**Exercise description**.
Search the records for lines that contain the word "point". Copy them all.

━━━━━━━━━━━━━━━━━━━━

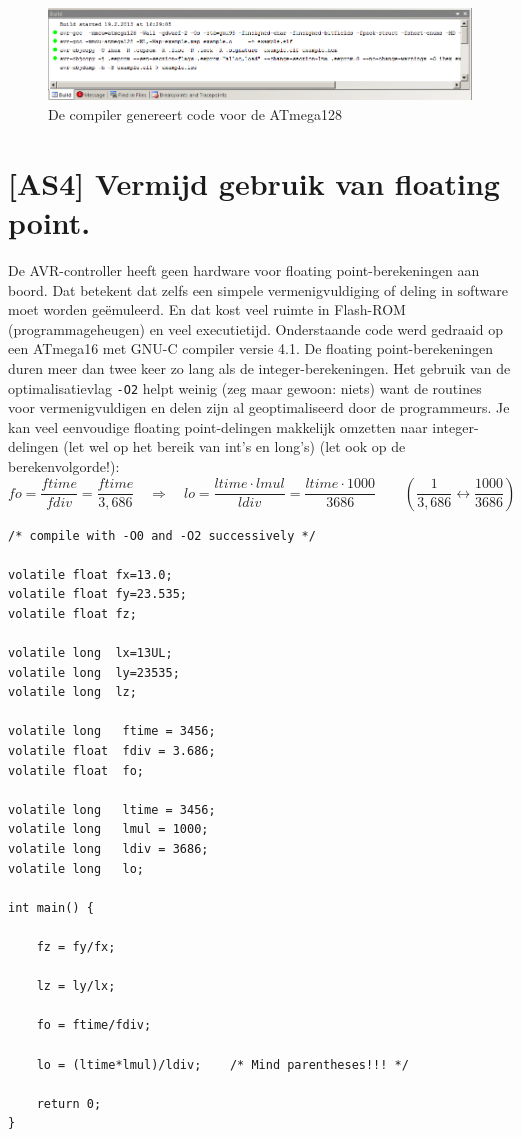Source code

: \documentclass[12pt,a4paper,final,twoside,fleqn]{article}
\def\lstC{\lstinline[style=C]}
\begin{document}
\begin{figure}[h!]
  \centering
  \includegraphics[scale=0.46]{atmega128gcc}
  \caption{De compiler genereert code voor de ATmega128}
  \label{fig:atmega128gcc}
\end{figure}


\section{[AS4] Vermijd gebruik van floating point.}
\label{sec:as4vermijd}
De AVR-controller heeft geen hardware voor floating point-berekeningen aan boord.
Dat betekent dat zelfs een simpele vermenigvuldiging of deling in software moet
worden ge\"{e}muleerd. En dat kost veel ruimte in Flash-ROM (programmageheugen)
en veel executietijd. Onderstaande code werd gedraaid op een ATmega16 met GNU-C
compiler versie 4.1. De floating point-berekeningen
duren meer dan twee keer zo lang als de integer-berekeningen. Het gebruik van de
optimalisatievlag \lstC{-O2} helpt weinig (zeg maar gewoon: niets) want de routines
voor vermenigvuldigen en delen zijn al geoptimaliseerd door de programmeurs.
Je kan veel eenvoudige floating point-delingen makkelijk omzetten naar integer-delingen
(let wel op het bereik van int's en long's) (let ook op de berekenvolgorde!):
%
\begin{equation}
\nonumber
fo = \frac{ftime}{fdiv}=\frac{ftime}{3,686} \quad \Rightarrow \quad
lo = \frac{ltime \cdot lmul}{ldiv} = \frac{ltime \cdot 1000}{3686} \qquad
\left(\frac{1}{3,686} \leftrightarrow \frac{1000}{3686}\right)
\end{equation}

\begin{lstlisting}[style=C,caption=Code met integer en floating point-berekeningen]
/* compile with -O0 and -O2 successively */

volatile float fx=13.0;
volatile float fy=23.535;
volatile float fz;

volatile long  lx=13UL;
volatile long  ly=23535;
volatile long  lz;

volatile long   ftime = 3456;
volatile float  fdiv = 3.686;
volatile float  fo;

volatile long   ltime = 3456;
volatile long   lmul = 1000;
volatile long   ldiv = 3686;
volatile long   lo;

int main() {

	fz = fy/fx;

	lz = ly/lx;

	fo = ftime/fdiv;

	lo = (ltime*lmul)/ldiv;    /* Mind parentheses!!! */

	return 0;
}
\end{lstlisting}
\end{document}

━━━━━━━━━━━━━━━━━━━━

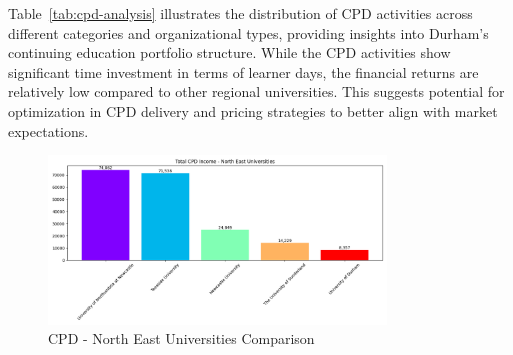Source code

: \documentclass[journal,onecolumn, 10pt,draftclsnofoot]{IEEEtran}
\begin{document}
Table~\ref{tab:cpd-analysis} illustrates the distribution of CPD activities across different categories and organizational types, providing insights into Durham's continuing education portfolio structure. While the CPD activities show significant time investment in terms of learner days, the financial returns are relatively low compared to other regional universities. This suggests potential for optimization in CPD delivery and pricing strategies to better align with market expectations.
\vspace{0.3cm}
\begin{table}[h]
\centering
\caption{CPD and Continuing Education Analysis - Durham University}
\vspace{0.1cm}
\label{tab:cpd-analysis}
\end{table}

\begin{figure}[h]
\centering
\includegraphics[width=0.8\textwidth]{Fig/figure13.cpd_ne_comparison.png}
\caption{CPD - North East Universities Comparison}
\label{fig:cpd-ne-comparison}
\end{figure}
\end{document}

━━━━━━━━━━━━━━━━━━━━

**Your response**.
\section{[AS4] Vermijd gebruik van floating point.}
De AVR-controller heeft geen hardware voor floating point-berekeningen aan boord.
compiler versie 4.1. De floating point-berekeningen
Je kan veel eenvoudige floating point-delingen makkelijk omzetten naar integer-delingen
\begin{lstlisting}[style=C,caption=Code met integer en floating point-berekeningen]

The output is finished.